Details on the gerbil and flea samples are given in the Supplementary Results. Despite capturing 511 individuals, only 8 of the juvenile gerbils were recaptured during the summer, possibly because of a high dispersal rate. The minimal number of fleas per host individual was four. Accordingly, we balanced the numbers of juvenile and adult hosts and of flea and blood samples: for molecular analyses, we used 16 individuals (4 from each sex–age combination) and collected, from each individual and at each sampling period (spring/summer), one blood sample, two female fleas and two male fleas. The DNA from the two samples of the same flea sex were pooled. This sampling procedure yielded in total 32 DNA extracts from blood and 64 from fleas. DNA extracts from 59 of these flea samples and from all blood samples were successfully subjected to pyrosequencing, yielding 138–1139, 213–1173 and 155–1167 sequences/sample in the blood, female flea and male flea samples, respectively. The cleaned sequences had lengths ranging from 400 to 494, with a mean of 449 and a s.d. of 7.2. Altogether, 40 bacterial phylotypes were significantly more abundant in the field samples than in the negative controls and represented at least 2% of the total number of sequences detected in any sample. These phylotypes represented 22 genera (Table 2), but only 8 of these were represented by sequences that comprised >20% of the total sequences in a given sample. Bartonella, Wolbachia and Mycoplasma were the most prevalent of these genera, that is, were common in more than one DNA sample and outnumbered other genera in the sample by a factor of ≥10 (Supplementary Figure S1).

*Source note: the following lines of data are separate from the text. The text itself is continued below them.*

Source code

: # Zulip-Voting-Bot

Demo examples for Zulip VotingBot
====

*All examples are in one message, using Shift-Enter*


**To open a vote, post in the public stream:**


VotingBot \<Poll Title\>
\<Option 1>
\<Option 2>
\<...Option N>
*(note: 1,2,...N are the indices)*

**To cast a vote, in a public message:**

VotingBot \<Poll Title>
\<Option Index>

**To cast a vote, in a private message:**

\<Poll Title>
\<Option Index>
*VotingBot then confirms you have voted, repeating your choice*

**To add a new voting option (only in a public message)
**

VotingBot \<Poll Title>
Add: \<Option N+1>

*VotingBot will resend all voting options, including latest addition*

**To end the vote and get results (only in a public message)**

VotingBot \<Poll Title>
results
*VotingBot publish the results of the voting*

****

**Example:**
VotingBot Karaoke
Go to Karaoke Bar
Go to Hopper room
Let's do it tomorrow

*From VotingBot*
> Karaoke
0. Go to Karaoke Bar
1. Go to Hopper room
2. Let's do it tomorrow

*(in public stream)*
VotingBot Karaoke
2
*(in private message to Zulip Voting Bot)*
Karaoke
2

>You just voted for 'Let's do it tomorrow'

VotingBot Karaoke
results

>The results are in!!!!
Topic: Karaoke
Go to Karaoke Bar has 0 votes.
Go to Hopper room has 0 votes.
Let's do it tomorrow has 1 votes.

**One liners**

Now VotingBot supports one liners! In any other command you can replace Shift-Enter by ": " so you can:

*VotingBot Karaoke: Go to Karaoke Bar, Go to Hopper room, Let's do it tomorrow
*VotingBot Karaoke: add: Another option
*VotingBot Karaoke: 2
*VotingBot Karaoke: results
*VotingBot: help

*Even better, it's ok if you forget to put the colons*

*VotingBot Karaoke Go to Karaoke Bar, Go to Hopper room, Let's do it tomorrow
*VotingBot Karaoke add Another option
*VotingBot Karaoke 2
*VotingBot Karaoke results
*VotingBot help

Table 2 Taxonomic affiliations and other relevant information regarding the 40 phylotypes detected in rodent blood samples, flea samples or both

The composition of detected phylotypes is detailed in Table 2, where we distinguish between phylotypes found in only one sample, rare phylotypes and phylotypes that appear in at least 5% of the samples. The latter group, of the most prevalent phylotypes, consisted of only nine phylotypes, of which all but two (namely, Wolbachia spp.) were shared by fleas and host blood samples, and represented five genera. Of these genera, Bartonella and hemotropic Mycoplasma, which are known vector-borne bacteria (Willi et al., 2005; Morick et al., 2010, 2011), were the most common (Figure 1 and Supplementary Figure S1). Methylobacterium and Streptococcus have been previously detected in arthropods and in vertebrates, and may thus be vector-borne bacteria as well. Diaphorobacter was previously found in arthropods but not in vertebrate blood; it is not known as a member of the skin or eye microbiome (Cullen, 2003; Coster et al., 2008; Montiani-Ferreira et al., 2008; Scharschmidt et al., 2009; Grice and Segre, 2011; Hoffmann et al., 2014; Meekins et al., 2014; Tomic-Canic et al., 2014), and therefore its occurrence in the gerbil blood is probably not a result of contamination and deserves further investigation. Seven additional phylotypes were detected in 2–4 samples, representing five genera. Of these seven phylotypes, two shared phylotypes belonged to the genera Staphylococcus and Bradyrhizobium, which were detected previously in rodents. Staphylococcus was also detected in fleas and Bradyrhizobium was also detected in soil and, therefore, could have been acquired by fleas from the soil (for example, via food consumption during the free-living life stages of the fleas). One phylotype was unique to fleas and represents Wolbachia, a genus with known mutual associations with arthropods. Finally, four phylotypes were unique to blood, representing three taxonomic groups (Bradyrhizobium, Halomonas and a member of the Sphingobacteria class) with representative isolates from blood or from other tissues of vertebrate species.

Figure 1
figure 1

Mean relative abundance of bacterial genera (that is, sequences classified as a certain genus, as percentage of the total number of sequences) detected in the different sample types (female fleas (FF), male fleas (MF) or rodent blood (B)) collected from 16 female and male G. andersoni hosts. The hosts were trapped either as juveniles (JH) or as adults (AH) during the spring (SP), and resampled as adults at the end of summer (SU). The most abundant genera (that is, those comprising at least 20% of the total sequences in at least one DNA sample) are specified, whereas all remaining sequences are represented as ‘others’. Collective data are shown (a) from all host individuals and (b) for only blood samples. *Only class is provided because the phylotype was not classified to lower taxonomic levels.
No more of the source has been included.